» **What to produce**:
Restate exactly the lines that run from the start of the records below to the line containing "and collect data</span></span>", counting both ends, and nothing else; pictures stay out.

» **Dataset entries**:
+ + + +

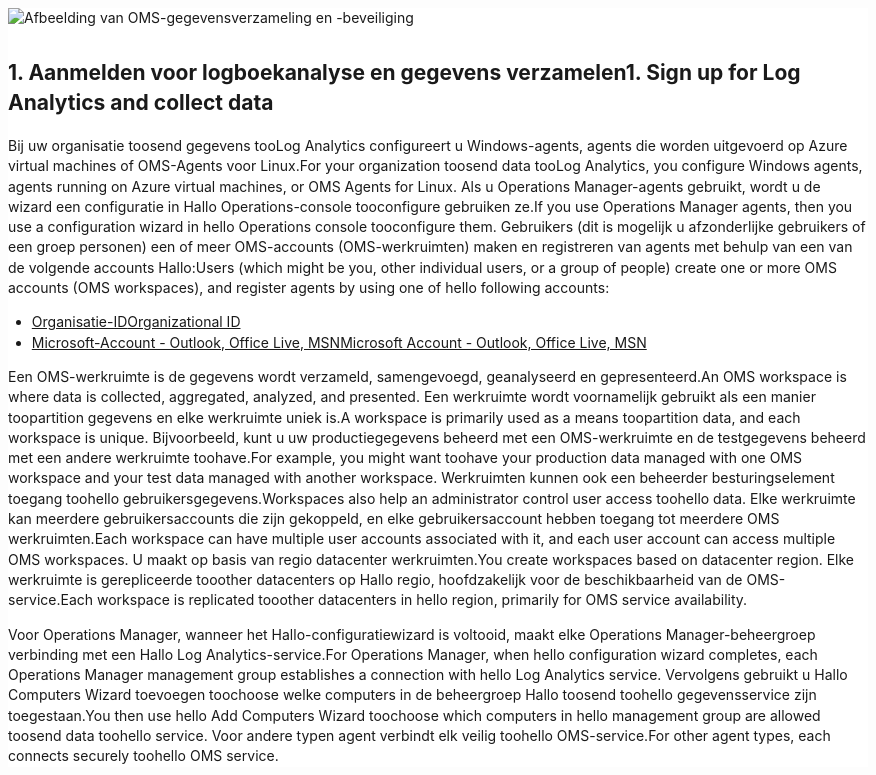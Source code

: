 ![Afbeelding van OMS-gegevensverzameling en -beveiliging](./media/log-analytics-security/log-analytics-security-diagram.png)

## <a name="1-sign-up-for-log-analytics-and-collect-data"></a><span data-ttu-id="fbd9c-229">1. Aanmelden voor logboekanalyse en gegevens verzamelen</span><span class="sxs-lookup"><span data-stu-id="fbd9c-229">1. Sign up for Log Analytics and collect data</span></span>
<span data-ttu-id="fbd9c-230">Bij uw organisatie toosend gegevens tooLog Analytics configureert u Windows-agents, agents die worden uitgevoerd op Azure virtual machines of OMS-Agents voor Linux.</span><span class="sxs-lookup"><span data-stu-id="fbd9c-230">For your organization toosend data tooLog Analytics, you configure Windows agents, agents running on Azure virtual machines, or OMS Agents for Linux.</span></span> <span data-ttu-id="fbd9c-231">Als u Operations Manager-agents gebruikt, wordt u de wizard een configuratie in Hallo Operations-console tooconfigure gebruiken ze.</span><span class="sxs-lookup"><span data-stu-id="fbd9c-231">If you use Operations Manager agents, then you use a configuration wizard in hello Operations console tooconfigure them.</span></span> <span data-ttu-id="fbd9c-232">Gebruikers (dit is mogelijk u afzonderlijke gebruikers of een groep personen) een of meer OMS-accounts (OMS-werkruimten) maken en registreren van agents met behulp van een van de volgende accounts Hallo:</span><span class="sxs-lookup"><span data-stu-id="fbd9c-232">Users (which might be you, other individual users, or a group of people) create one or more OMS accounts (OMS workspaces), and register agents by using one of hello following accounts:</span></span>

* [<span data-ttu-id="fbd9c-233">Organisatie-ID</span><span class="sxs-lookup"><span data-stu-id="fbd9c-233">Organizational ID</span></span>](../active-directory/sign-up-organization.md)
* [<span data-ttu-id="fbd9c-234">Microsoft-Account - Outlook, Office Live, MSN</span><span class="sxs-lookup"><span data-stu-id="fbd9c-234">Microsoft Account - Outlook, Office Live, MSN</span></span>](http://www.microsoft.com/account/default.aspx)

<span data-ttu-id="fbd9c-235">Een OMS-werkruimte is de gegevens wordt verzameld, samengevoegd, geanalyseerd en gepresenteerd.</span><span class="sxs-lookup"><span data-stu-id="fbd9c-235">An OMS workspace is where data is collected, aggregated, analyzed, and presented.</span></span> <span data-ttu-id="fbd9c-236">Een werkruimte wordt voornamelijk gebruikt als een manier toopartition gegevens en elke werkruimte uniek is.</span><span class="sxs-lookup"><span data-stu-id="fbd9c-236">A workspace is primarily used as a means toopartition data, and each workspace is unique.</span></span> <span data-ttu-id="fbd9c-237">Bijvoorbeeld, kunt u uw productiegegevens beheerd met een OMS-werkruimte en de testgegevens beheerd met een andere werkruimte toohave.</span><span class="sxs-lookup"><span data-stu-id="fbd9c-237">For example, you might want toohave your production data managed with one OMS workspace and your test data managed with another workspace.</span></span> <span data-ttu-id="fbd9c-238">Werkruimten kunnen ook een beheerder besturingselement toegang toohello gebruikersgegevens.</span><span class="sxs-lookup"><span data-stu-id="fbd9c-238">Workspaces also help an administrator control user access toohello data.</span></span> <span data-ttu-id="fbd9c-239">Elke werkruimte kan meerdere gebruikersaccounts die zijn gekoppeld, en elke gebruikersaccount hebben toegang tot meerdere OMS werkruimten.</span><span class="sxs-lookup"><span data-stu-id="fbd9c-239">Each workspace can have multiple user accounts associated with it, and each user account can access multiple OMS workspaces.</span></span> <span data-ttu-id="fbd9c-240">U maakt op basis van regio datacenter werkruimten.</span><span class="sxs-lookup"><span data-stu-id="fbd9c-240">You create workspaces based on datacenter region.</span></span> <span data-ttu-id="fbd9c-241">Elke werkruimte is gerepliceerde tooother datacenters op Hallo regio, hoofdzakelijk voor de beschikbaarheid van de OMS-service.</span><span class="sxs-lookup"><span data-stu-id="fbd9c-241">Each workspace is replicated tooother datacenters in hello region, primarily for OMS service availability.</span></span>

<span data-ttu-id="fbd9c-242">Voor Operations Manager, wanneer het Hallo-configuratiewizard is voltooid, maakt elke Operations Manager-beheergroep verbinding met een Hallo Log Analytics-service.</span><span class="sxs-lookup"><span data-stu-id="fbd9c-242">For Operations Manager, when hello configuration wizard completes, each Operations Manager management group establishes a connection with hello Log Analytics service.</span></span> <span data-ttu-id="fbd9c-243">Vervolgens gebruikt u Hallo Computers Wizard toevoegen toochoose welke computers in de beheergroep Hallo toosend toohello gegevensservice zijn toegestaan.</span><span class="sxs-lookup"><span data-stu-id="fbd9c-243">You then use hello Add Computers Wizard toochoose which computers in hello management group are allowed toosend data toohello service.</span></span> <span data-ttu-id="fbd9c-244">Voor andere typen agent verbindt elk veilig toohello OMS-service.</span><span class="sxs-lookup"><span data-stu-id="fbd9c-244">For other agent types, each connects securely toohello OMS service.</span></span>
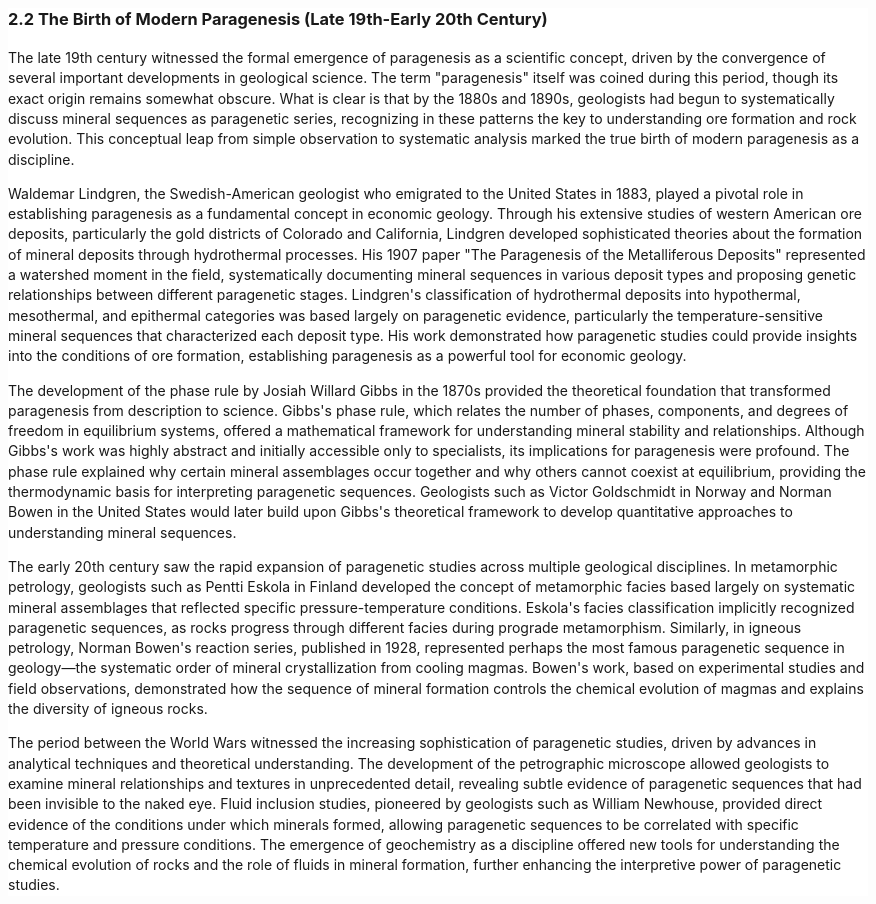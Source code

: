 ### 2.2 The Birth of Modern Paragenesis (Late 19th-Early 20th Century)

The late 19th century witnessed the formal emergence of paragenesis as a scientific concept, driven by the convergence of several important developments in geological science. The term "paragenesis" itself was coined during this period, though its exact origin remains somewhat obscure. What is clear is that by the 1880s and 1890s, geologists had begun to systematically discuss mineral sequences as paragenetic series, recognizing in these patterns the key to understanding ore formation and rock evolution. This conceptual leap from simple observation to systematic analysis marked the true birth of modern paragenesis as a discipline.

Waldemar Lindgren, the Swedish-American geologist who emigrated to the United States in 1883, played a pivotal role in establishing paragenesis as a fundamental concept in economic geology. Through his extensive studies of western American ore deposits, particularly the gold districts of Colorado and California, Lindgren developed sophisticated theories about the formation of mineral deposits through hydrothermal processes. His 1907 paper "The Paragenesis of the Metalliferous Deposits" represented a watershed moment in the field, systematically documenting mineral sequences in various deposit types and proposing genetic relationships between different paragenetic stages. Lindgren's classification of hydrothermal deposits into hypothermal, mesothermal, and epithermal categories was based largely on paragenetic evidence, particularly the temperature-sensitive mineral sequences that characterized each deposit type. His work demonstrated how paragenetic studies could provide insights into the conditions of ore formation, establishing paragenesis as a powerful tool for economic geology.

The development of the phase rule by Josiah Willard Gibbs in the 1870s provided the theoretical foundation that transformed paragenesis from description to science. Gibbs's phase rule, which relates the number of phases, components, and degrees of freedom in equilibrium systems, offered a mathematical framework for understanding mineral stability and relationships. Although Gibbs's work was highly abstract and initially accessible only to specialists, its implications for paragenesis were profound. The phase rule explained why certain mineral assemblages occur together and why others cannot coexist at equilibrium, providing the thermodynamic basis for interpreting paragenetic sequences. Geologists such as Victor Goldschmidt in Norway and Norman Bowen in the United States would later build upon Gibbs's theoretical framework to develop quantitative approaches to understanding mineral sequences.

The early 20th century saw the rapid expansion of paragenetic studies across multiple geological disciplines. In metamorphic petrology, geologists such as Pentti Eskola in Finland developed the concept of metamorphic facies based largely on systematic mineral assemblages that reflected specific pressure-temperature conditions. Eskola's facies classification implicitly recognized paragenetic sequences, as rocks progress through different facies during prograde metamorphism. Similarly, in igneous petrology, Norman Bowen's reaction series, published in 1928, represented perhaps the most famous paragenetic sequence in geology—the systematic order of mineral crystallization from cooling magmas. Bowen's work, based on experimental studies and field observations, demonstrated how the sequence of mineral formation controls the chemical evolution of magmas and explains the diversity of igneous rocks.

The period between the World Wars witnessed the increasing sophistication of paragenetic studies, driven by advances in analytical techniques and theoretical understanding. The development of the petrographic microscope allowed geologists to examine mineral relationships and textures in unprecedented detail, revealing subtle evidence of paragenetic sequences that had been invisible to the naked eye. Fluid inclusion studies, pioneered by geologists such as William Newhouse, provided direct evidence of the conditions under which minerals formed, allowing paragenetic sequences to be correlated with specific temperature and pressure conditions. The emergence of geochemistry as a discipline offered new tools for understanding the chemical evolution of rocks and the role of fluids in mineral formation, further enhancing the interpretive power of paragenetic studies.
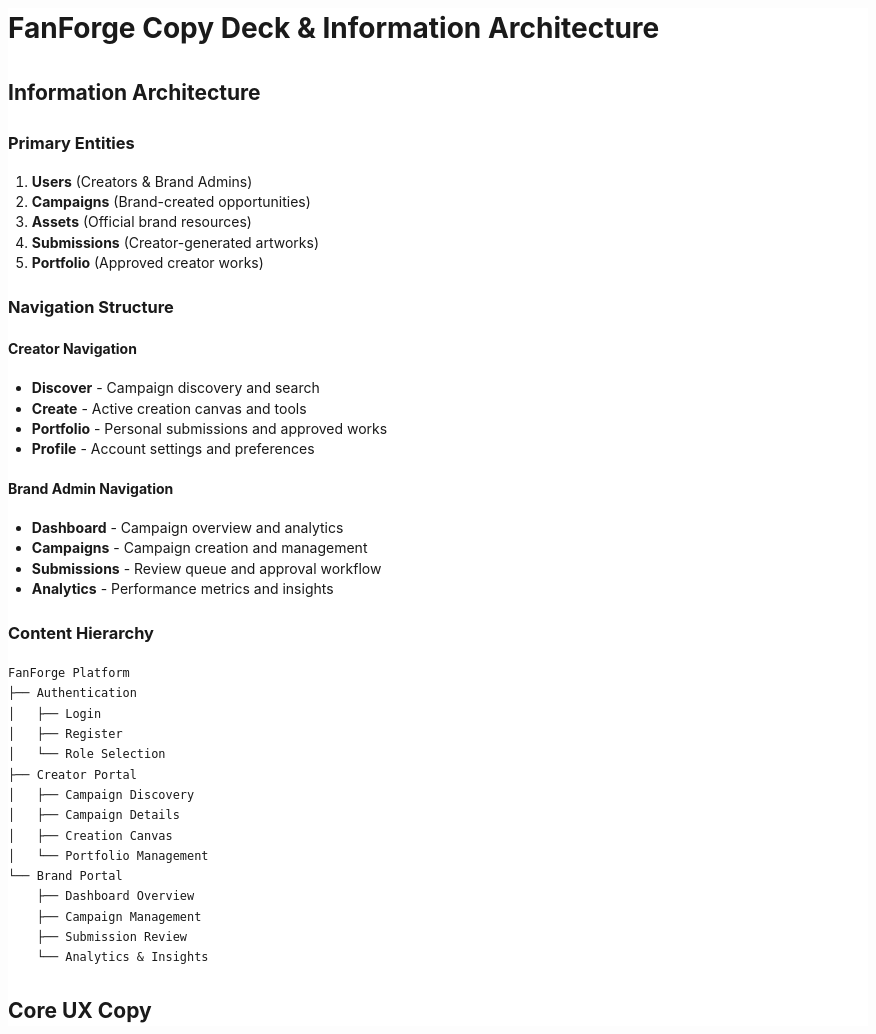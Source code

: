 # FanForge Copy Deck & Information Architecture

## Information Architecture

### Primary Entities

1. **Users** (Creators & Brand Admins)
2. **Campaigns** (Brand-created opportunities)
3. **Assets** (Official brand resources)
4. **Submissions** (Creator-generated artworks)
5. **Portfolio** (Approved creator works)

### Navigation Structure

#### Creator Navigation

- **Discover** - Campaign discovery and search
- **Create** - Active creation canvas and tools
- **Portfolio** - Personal submissions and approved works
- **Profile** - Account settings and preferences

#### Brand Admin Navigation

- **Dashboard** - Campaign overview and analytics
- **Campaigns** - Campaign creation and management
- **Submissions** - Review queue and approval workflow
- **Analytics** - Performance metrics and insights

### Content Hierarchy

```
FanForge Platform
├── Authentication
│   ├── Login
│   ├── Register
│   └── Role Selection
├── Creator Portal
│   ├── Campaign Discovery
│   ├── Campaign Details
│   ├── Creation Canvas
│   └── Portfolio Management
└── Brand Portal
    ├── Dashboard Overview
    ├── Campaign Management
    ├── Submission Review
    └── Analytics & Insights
```

## Core UX Copy
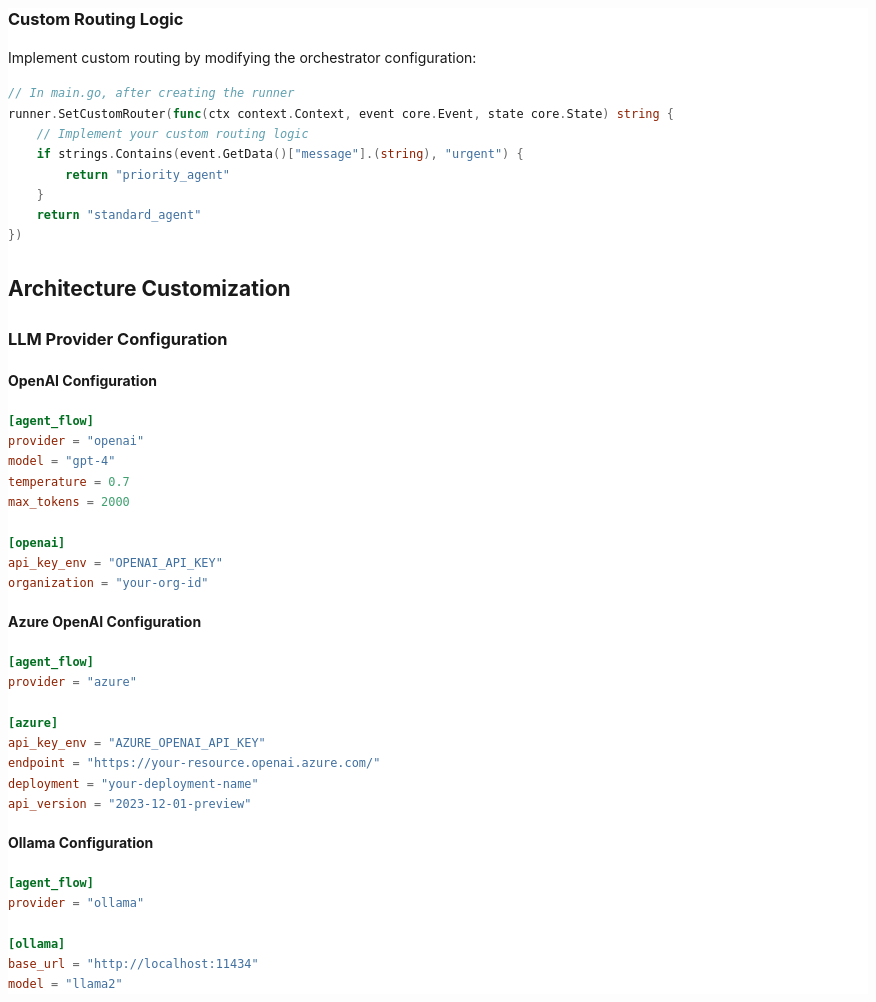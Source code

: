 ### Custom Routing Logic

Implement custom routing by modifying the orchestrator configuration:

```go
// In main.go, after creating the runner
runner.SetCustomRouter(func(ctx context.Context, event core.Event, state core.State) string {
    // Implement your custom routing logic
    if strings.Contains(event.GetData()["message"].(string), "urgent") {
        return "priority_agent"
    }
    return "standard_agent"
})
```

## Architecture Customization

### LLM Provider Configuration

#### OpenAI Configuration
```toml
[agent_flow]
provider = "openai"
model = "gpt-4"
temperature = 0.7
max_tokens = 2000

[openai]
api_key_env = "OPENAI_API_KEY"
organization = "your-org-id"
```

#### Azure OpenAI Configuration
```toml
[agent_flow]
provider = "azure"

[azure]
api_key_env = "AZURE_OPENAI_API_KEY"
endpoint = "https://your-resource.openai.azure.com/"
deployment = "your-deployment-name"
api_version = "2023-12-01-preview"
```

#### Ollama Configuration
```toml
[agent_flow]
provider = "ollama"

[ollama]
base_url = "http://localhost:11434"
model = "llama2"
```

+ + + +

» **Task response**:
Source code

: ![Afbeelding van OMS-gegevensverzameling en -beveiliging](./media/log-analytics-security/log-analytics-security-diagram.png)

## <a name="1-sign-up-for-log-analytics-and-collect-data"></a><span data-ttu-id="fbd9c-229">1. Aanmelden voor logboekanalyse en gegevens verzamelen</span><span class="sxs-lookup"><span data-stu-id="fbd9c-229">1. Sign up for Log Analytics and collect data</span></span>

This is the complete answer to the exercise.